With Diego Simeone as his manager, it's certainly not going to be a twilight in the Spanish sunshine; in fact, he'll take his fitness to a whole new level.
The same pundit, oh what the heck let's name him, Danny Mills, suggested that Trippier is joining a defensive team. It's true that Atleti do have an excellent defensive reputation but their full-backs are expected to be omnipresent. The man Trippier is replacing, Juanfran, was a winger turned full-back and he was more comfortable on the front than the back foot.
For 20 million euros, Atleti have signed a player who scored in a World Cup semi-final a year ago and took his place in a Champions League final although, by his own admission, he fell short of his standards as last season progressed.
He leaves Tottenham with his head held high. The London club clearly have a model that balances age and ability. They've weighed up that Trippier is 28 and they'd have better value investing in a younger talent.
Trippier doesn't exactly have a long list of British players to match is recent years. Steve McManaman stands out for his achievements at Real Madrid, yet Michael Owen, David Beckham and certainly Jonathan Woodgate wouldn't make the Hall of Fame. Jermaine Pennant is only famous for forgetting he'd parked his car at the airport when he headed to Spain and Stan Collymore did a runner from Real Oviedo.

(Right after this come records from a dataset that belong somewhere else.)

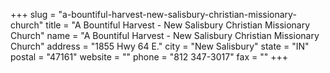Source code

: +++
slug = "a-bountiful-harvest-new-salisbury-christian-missionary-church"
title = "A Bountiful Harvest - New Salisbury Christian Missionary Church"
name = "A Bountiful Harvest - New Salisbury Christian Missionary Church"
address = "1855 Hwy 64 E."
city = "New Salisbury"
state = "IN"
postal = "47161"
website = ""
phone = "812 347-3017"
fax = ""
+++
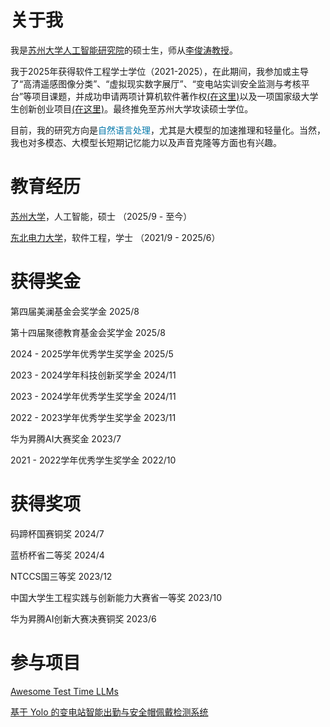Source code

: # 关于我

我是[苏州大学人工智能研究院](https://iai.suda.edu.cn/)的硕士生，师从[李俊涛教授](https://lijuntaopku.github.io/)。

我于2025年获得软件工程学士学位（2021-2025），在此期间，我参加或主导了“高清遥感图像分类”、“虚拟现实数字展厅”、“变电站实训安全监测与考核平台”等项目课题，并成功申请两项计算机软件著作权[(在这里)](https://register.ccopyright.com.cn/publicInquiry.html?type=softList&registerNumber=2024SR1003771&keyWord=%E6%9E%97%E6%99%BA%E6%95%8F&publicityType=ALL&registerDateType=ALL)以及一项国家级大学生创新创业项目[(在这里)](http://gjcxcy.bjtu.edu.cn/NewLXItemListForStudentDetail.aspx?ItemNo=1331767&year=2024&type=student&IsLXItem=0)。最终推免至苏州大学攻读硕士学位。

目前，我的研究方向是<font color=#0077AA>自然语言处理</font>，尤其是大模型的加速推理和轻量化。当然，我也对多模态、大模型长短期记忆能力以及声音克隆等方面也有兴趣。


# 教育经历

[苏州大学](https://www.suda.edu.cn/)，人工智能，硕士 （2025/9 - 至今）

[东北电力大学](https://www.neepu.edu.cn/)，软件工程，学士 （2021/9 - 2025/6）

# 获得奖金

第四届美澜基金会奖学金 2025/8

第十四届聚德教育基金会奖学金 2025/8

2024 - 2025学年优秀学生奖学金 2025/5

2023 - 2024学年科技创新奖学金 2024/11

2023 - 2024学年优秀学生奖学金 2024/11

2022 - 2023学年优秀学生奖学金 2023/11

华为昇腾AI大赛奖金 2023/7

2021 - 2022学年优秀学生奖学金 2022/10

# 获得奖项

码蹄杯国赛铜奖 2024/7

蓝桥杯省二等奖 2024/4

NTCCS国三等奖 2023/12

中国大学生工程实践与创新能力大赛省一等奖 2023/10

华为昇腾AI创新大赛决赛铜奖 2023/6

# 参与项目

[Awesome Test Time LLMs](https://github.com/Dereck0602/Awesome_Test_Time_LLMs)

[基于 Yolo 的变电站智能出勤与安全帽佩戴检测系统](http://gjcxcy.bjtu.edu.cn/NewLXItemListForStudentDetail.aspx?ItemNo=1331767&year=2024&type=student&IsLXItem=0)


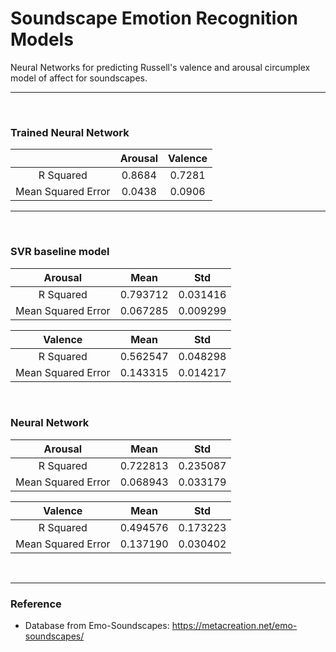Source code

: # Soundscape Emotion Recognition Models
Neural Networks for predicting Russell's valence and arousal circumplex model of affect for soundscapes.

---
<br>

### Trained Neural Network
|                    | Arousal | Valence |
| :----------------: | :-----: | :-----: |
|      R Squared     | 0.8684  | 0.7281  |
| Mean Squared Error | 0.0438  | 0.0906  |
---
<br>

### SVR baseline model
|       Arousal      |    Mean   |    Std    |
| :----------------: | :-------: | :-------: |
|      R Squared     | 0.793712  | 0.031416  |
| Mean Squared Error | 0.067285  | 0.009299  |

|       Valence      |    Mean   |    Std    |
| :----------------: | :-------: | :-------: |
|      R Squared     | 0.562547	 | 0.048298  |
| Mean Squared Error | 0.143315  | 0.014217  |

<br>

### Neural Network
|       Arousal      |    Mean   |    Std    |
| :----------------: | :-------: | :-------: |
|      R Squared     | 0.722813  | 0.235087  |
| Mean Squared Error | 0.068943	 | 0.033179  |

|       Valence      |    Mean   |    Std    |
| :----------------: | :-------: | :-------: |
|      R Squared     | 0.494576	 | 0.173223  |
| Mean Squared Error | 0.137190	 | 0.030402  |

<br>

---
### Reference
- Database from Emo-Soundscapes: https://metacreation.net/emo-soundscapes/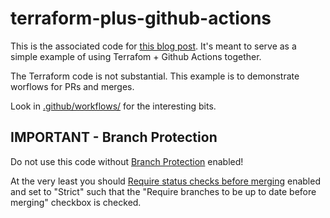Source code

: # terraform-plus-github-actions

This is the associated code for [this blog post](https://blog.testdouble.com/posts/2021-12-07-elevate-your-terraform-workflow-with-github-actions/). It's meant to serve as a simple example of using Terrafom + Github Actions together.

The Terraform code is not substantial. This example is to demonstrate worflows for PRs and merges.

Look in [.github/workflows/](https://github.com/walkerab/terraform-plus-github-actions/tree/main/.github/workflows) for the interesting bits.

## IMPORTANT - Branch Protection

Do not use this code without [Branch Protection](https://docs.github.com/en/repositories/configuring-branches-and-merges-in-your-repository/defining-the-mergeability-of-pull-requests/about-protected-branches) enabled!

At the very least you should [Require status checks before merging](https://docs.github.com/en/repositories/configuring-branches-and-merges-in-your-repository/defining-the-mergeability-of-pull-requests/about-protected-branches#require-status-checks-before-merging) enabled and set to "Strict" such that the "Require branches to be up to date before merging" checkbox is checked.
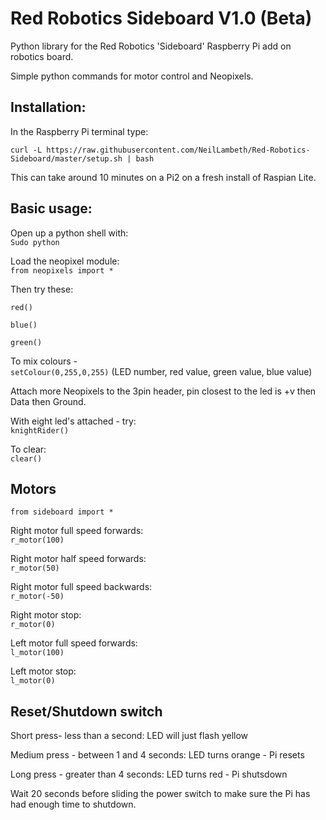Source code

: # Red Robotics Sideboard V1.0 (Beta)

Python library for the Red Robotics 'Sideboard' Raspberry Pi add on robotics board.

Simple python commands for motor control and Neopixels. 




## Installation:

In the Raspberry Pi terminal type:

`curl -L https://raw.githubusercontent.com/NeilLambeth/Red-Robotics-Sideboard/master/setup.sh | bash`

This can take around 10 minutes on a Pi2 on a fresh install of Raspian Lite.  




## Basic usage:

Open up a python shell with:  
`Sudo python`

Load the neopixel module:  
`from neopixels import *`

Then try these:

`red()`

`blue()`

`green()`  

To mix colours -  
`setColour(0,255,0,255)`  (LED number, red value, green value, blue value)


Attach more Neopixels to the 3pin header, pin closest to the led is +v then Data then Ground. 

With eight led's attached - try:  
`knightRider()`

To clear:  
`clear()`  

  

## Motors

`from sideboard import *`

Right motor full speed forwards:  
`r_motor(100)` 

Right motor half speed forwards:  
`r_motor(50)`

Right motor full speed backwards:  
`r_motor(-50)`

Right motor stop:  
`r_motor(0)`

Left motor full speed forwards:  
`l_motor(100)`

Left motor stop:  
`l_motor(0)`

  

## Reset/Shutdown switch

Short press- less than a second: LED will just flash yellow

Medium press - between 1 and 4 seconds: LED turns orange - Pi resets

Long press - greater than 4 seconds: LED turns red - Pi shutsdown


Wait 20 seconds before sliding the power switch to make sure the Pi has had enough time to shutdown.

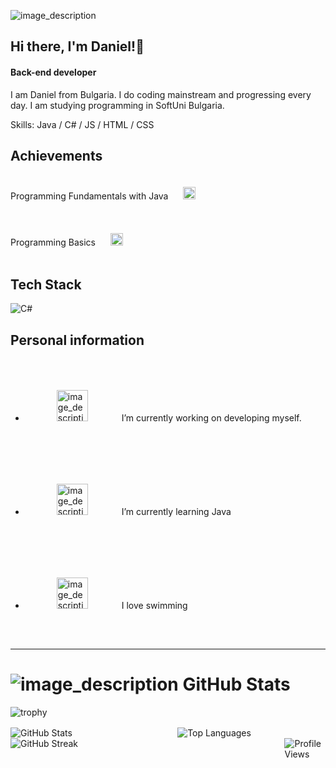 ![image_description](https://cdn.wallpapersafari.com/66/53/TQVpM3.jpg)
## Hi there, I'm Daniel!👋
#### Back-end developer

I am Daniel from Bulgaria. I do coding mainstream and progressing every day. I am studying programming in SoftUni Bulgaria.

Skills: Java / C# / JS / HTML / CSS

## Achievements

Programming Fundamentals with Java
<img src="https://em-content.zobj.net/thumbs/120/apple/354/check-mark-button_2705.png" alt="image_description" style="margin: 20px; width: 20px;"> 

Programming Basics
<img src="https://em-content.zobj.net/thumbs/120/apple/354/check-mark-button_2705.png" alt="image_description" style="margin: 20px; width: 20px;">

## Tech Stack

![C#](https://img.shields.io/badge/c%23-%23239120.svg?style=for-the-badge&logo=c-sharp&logoColor=white)

## Personal information
- <img src="https://em-content.zobj.net/thumbs/120/apple/354/chart-increasing_1f4c8.png" alt="image_description" style="margin: 50px; width: 50px;"> I’m currently working on developing myself. 
- <img src="https://em-content.zobj.net/thumbs/120/apple/354/hot-beverage_2615.png" alt="image_description" style="margin: 50px; width: 50px;"> I’m currently learning Java 
- <img src="https://em-content.zobj.net/thumbs/120/apple/354/man-swimming-medium-light-skin-tone_1f3ca-1f3fc-200d-2642-fe0f.png" alt="image_description" style="margin: 50px; width: 50px;"> I love swimming
***
# ![image_description](https://em-content.zobj.net/thumbs/120/apple/354/person-climbing_light-skin-tone_1f9d7-1f3fb_1f3fb.png) GitHub Stats

<div style="display: flex; flex-wrap: wrap; justify-content: space-between;">
  <div style="flex-basis: 100%; margin-bottom: 1rem;">
    <img src="https://github-profile-trophy.vercel.app/?username=danikolovv&theme=apprentice&no-frame=false&no-bg=true&margin-w=4" alt="trophy" />
  </div>
  <div style="flex-basis: 47%; margin-right: 1%;">
    <img src="https://github-readme-stats.vercel.app/api?username=danikolovv&theme=dark&hide_border=false&include_all_commits=false&count_private=true" alt="GitHub Stats" />
  </div>
  <div style="flex-basis: 47%; margin-left: 1%;">
    <img src="https://github-readme-stats.vercel.app/api/top-langs/?username=danikolovv&theme=dark&hide_border=false&include_all_commits=false&count_private=true&layout=compact" alt="Top Languages" />
  </div>
  <div style="flex-basis: 47%; margin-right: 1%;">
    <img src="https://github-readme-streak-stats.herokuapp.com/?user=danikolovv&theme=dark&hide_border=false" alt="GitHub Streak" />
  </div>
  <div style="flex-basis: 13%;">
    <img src="https://visitcount.itsvg.in/api?id=danikolovv&icon=5&color=12" alt="Profile Views" />
  </div>
</div>


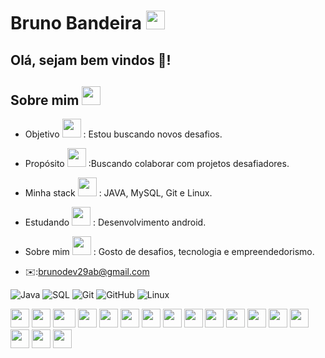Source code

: # Bruno Bandeira  <img src="https://cultofthepartyparrot.com/parrots/hd/brazilianfanparrot.gif" width="30" height="30"/>

 ## Olá, sejam bem vindos 👋!
 
  ## Sobre mim  <img src="https://cultofthepartyparrot.com/parrots/dabparrot.gif" width="30" height="30"/>
  
 * Objetivo     <img src="https://cultofthepartyparrot.com/parrots/hd/dealwithitparrot.gif" width="30" height="30"/>
: Estou buscando novos desafios.
 
 * Propósito     <img src="https://cultofthepartyparrot.com/parrots/hd/dealwithitparrot.gif" width="30" height="30"/>
 :Buscando colaborar com projetos desafiadores.
  
 * Minha stack   <img src="https://cultofthepartyparrot.com/parrots/hd/dealwithitparrot.gif" width="30" height="30"/>
 : JAVA, MySQL, Git e Linux.
  
 * Estudando     <img src="https://cultofthepartyparrot.com/parrots/hd/dealwithitparrot.gif" width="30" height="30"/>
 : Desenvolvimento android.
  
 * Sobre mim   <img src="https://cultofthepartyparrot.com/parrots/hd/dealwithitparrot.gif" width="30" height="30"/>
 : Gosto de desafios, tecnologia e empreendedorismo.
 
 * ✉️:brunodev29ab@gmail.com
 
![Java](https://img.shields.io/badge/-Java-000000?style=flat&logo=Java&logoColor=007396)
![SQL](https://img.shields.io/badge/-SQL-000000?style=flat&logo=MySQL)
![Git](https://img.shields.io/badge/-Git-000000?style=flat&logo=git&logoColor=F05032)
![GitHub](https://img.shields.io/badge/-GitHub-000000?style=flat&logo=github&logoColor=FFFFFF)
![Linux](https://img.shields.io/badge/-Linux-000000?style=flat&logo=linux&logoColor=FCC624)





 
 
<div>
    <img src="https://cultofthepartyparrot.com/parrots/hd/githubparrot.gif" width="30" height="30"/>
    <img src="https://cultofthepartyparrot.com/flags/hd/indiaparrot.gif" width="30" height="30"/>
    <img src="https://cultofthepartyparrot.com/parrots/asyncparrot.gif" width="36" height="30"/>
    <img src="https://cultofthepartyparrot.com/parrots/exceptionallyfastparrot.gif" width="30" height="30"/>
    <img src="https://cultofthepartyparrot.com/parrots/hd/sithparrot.gif" width="30" height="30"/>
    <img src="https://cultofthepartyparrot.com/parrots/hd/jediparrot.gif" width="30" height="30"/>
    <img src="https://cultofthepartyparrot.com/parrots/hd/moonwalkingparrot.gif" width="30" height="30"/>
    <img src="https://cultofthepartyparrot.com/parrots/hd/stableparrot.gif" width="30" height="30"/>
    <img src="https://cultofthepartyparrot.com/parrots/hd/scienceparrot.gif" width="30" height="30"/>
    <img src="https://cultofthepartyparrot.com/parrots/hd/pirateparrot.gif" width="30" height="30"/>
    <img src="https://cultofthepartyparrot.com/parrots/hd/footballparrot.gif" width="30" height="30"/>
    <img src="https://cultofthepartyparrot.com/parrots/hd/illuminatiparrot.gif" width="30" height="30"/>
    <img src="https://cultofthepartyparrot.com/parrots/hd/hypnoparrotdark.gif" width="30" height="30"/>
    <img src="https://cultofthepartyparrot.com/parrots/hd/mustacheparrot.gif" width="30" height="30"/>
    <img src="https://cultofthepartyparrot.com/parrots/hd/angelparrot.gif" width="30" height="30"/>
    <img src="https://cultofthepartyparrot.com/guests/hd/partykeanu.gif" width="30" height="30"/>
    <img src="https://cultofthepartyparrot.com/parrots/hd/pokeparrot.gif" width="30" height="30"/>

</div>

Arguably the best example of a player transitioning from England to Spain was Vinny Samways. Back home, he was regarded as a lightweight midfielder, but in Las Palmas he will be remembered as a hatchet man.
Good luck to Trippier, his journey hasn't been easy. If all had gone according to plan, he would have graduated from the Manchester City Academy to the first team but injury and a new level of recruit prevented that. He relaunched himself at Burnley where his energy and ability to create goals helped promote and then keep the Lancastrians in the Premier League.
At Tottenham, he needed to prove himself and his form rightly won him an England place. Now he's packed his bags and it's a new adventure in the Spanish capital.
Just make sure you have your running shoes packed up, Kieran!